From the records that follow, copy every line in which "localhost" appears.

[Saved entries]
⟨

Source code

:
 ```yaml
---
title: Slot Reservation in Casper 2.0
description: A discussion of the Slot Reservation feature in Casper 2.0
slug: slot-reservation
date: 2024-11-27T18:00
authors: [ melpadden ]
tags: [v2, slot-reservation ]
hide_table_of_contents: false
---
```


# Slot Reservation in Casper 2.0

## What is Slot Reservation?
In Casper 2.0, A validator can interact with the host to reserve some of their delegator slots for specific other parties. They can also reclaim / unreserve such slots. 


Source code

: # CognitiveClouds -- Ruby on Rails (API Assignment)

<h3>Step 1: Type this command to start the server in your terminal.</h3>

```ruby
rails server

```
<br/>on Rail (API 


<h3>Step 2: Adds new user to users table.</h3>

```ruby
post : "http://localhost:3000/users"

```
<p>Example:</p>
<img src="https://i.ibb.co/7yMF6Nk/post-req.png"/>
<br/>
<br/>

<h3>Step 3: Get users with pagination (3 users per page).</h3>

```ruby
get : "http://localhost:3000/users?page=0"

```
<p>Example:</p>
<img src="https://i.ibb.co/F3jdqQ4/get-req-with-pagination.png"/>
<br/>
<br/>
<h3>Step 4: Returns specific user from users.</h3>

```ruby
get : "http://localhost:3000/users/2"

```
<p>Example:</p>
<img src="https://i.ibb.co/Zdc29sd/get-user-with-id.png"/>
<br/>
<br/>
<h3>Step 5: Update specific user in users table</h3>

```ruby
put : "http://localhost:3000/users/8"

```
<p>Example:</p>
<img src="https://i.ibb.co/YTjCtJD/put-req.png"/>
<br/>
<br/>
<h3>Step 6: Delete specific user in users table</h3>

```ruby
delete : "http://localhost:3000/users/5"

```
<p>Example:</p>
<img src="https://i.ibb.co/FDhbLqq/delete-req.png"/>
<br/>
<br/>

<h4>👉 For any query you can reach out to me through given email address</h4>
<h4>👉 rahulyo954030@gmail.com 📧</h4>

⟩

- Exercise result
post : "http://localhost:3000/users"
get : "http://localhost:3000/users?page=0"
get : "http://localhost:3000/users/2"
put : "http://localhost:3000/users/8"
delete : "http://localhost:3000/users/5"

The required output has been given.